Transfer melted chocolate in pan to fondue pot. Adjust flame under fondue pot so that the chocolate stays smooth, but barely bubbles. Use fondue forks to dip cake cubes, strawberries, and marshmallows in chocolate sauce.
1) Chocolate fondue was invented on April 1, 1798, by the great Swiss ballet dancer and explorer, Fon d’Ue. Monsieur d’Ue and all his fellow ballet dancers were at that time in the 89th infantry.

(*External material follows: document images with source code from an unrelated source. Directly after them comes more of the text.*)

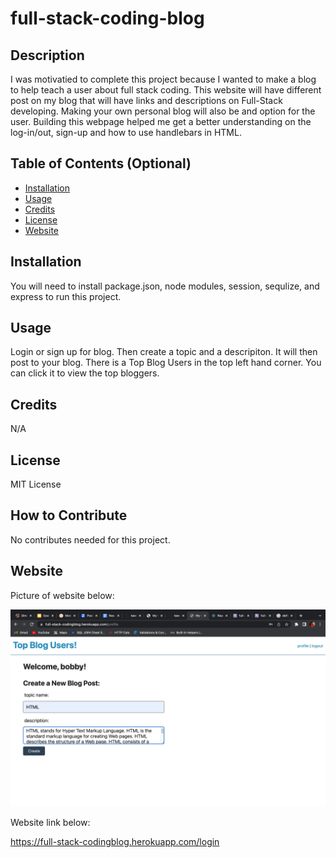 # full-stack-coding-blog

## Description

I was motivatied to complete this project because I wanted to make a blog to help teach a user about full stack coding.  This website will have different post on my blog that will have links and descriptions on Full-Stack developing. Making your own personal blog will also be and option for the user. Building this webpage helped me get a better understanding on the log-in/out, sign-up and how to use handlebars in HTML.


## Table of Contents (Optional)



- [Installation](#installation)
- [Usage](#usage)
- [Credits](#credits)
- [License](#license)
- [Website](#website)

## Installation

You will need to install package.json, node modules, session, sequlize, and express to run this project.

## Usage

Login or sign up for blog. Then create a topic and a descripiton. It will then post to your blog. There is a Top Blog Users in the top left hand corner. You can click it to view the top bloggers.



## Credits

N/A

## License

MIT License


## How to Contribute

No contributes needed for this project.


## Website

Picture of website below:

![alt text](assets/fullstack.png)


Website link below:

https://full-stack-codingblog.herokuapp.com/login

2) One day, d’Ue held up a handful of brown musket balls. “Bah, we never kill any French with these things.” He flung the balls away. The musket balls bounced off the marbled statue of the beautiful ballerina, Madame Swiz Staek that lurked in the town square.
5) The musket balls landed in the regiment’s soup pot. “Want not, waste not,” was the philosophy of the regiment’s Calvinist cook, Claude Monet. Monet dipped his supply of pound-cake cubes, strawberries, and marshmallows into the soup pot. He fished out a coated marshmallow with a long thin fork. It tasted great! The regiment’s and indeed the whole army’s bullets were being made from discarded chocolate remnants from the frugal nation’s chocolate factories.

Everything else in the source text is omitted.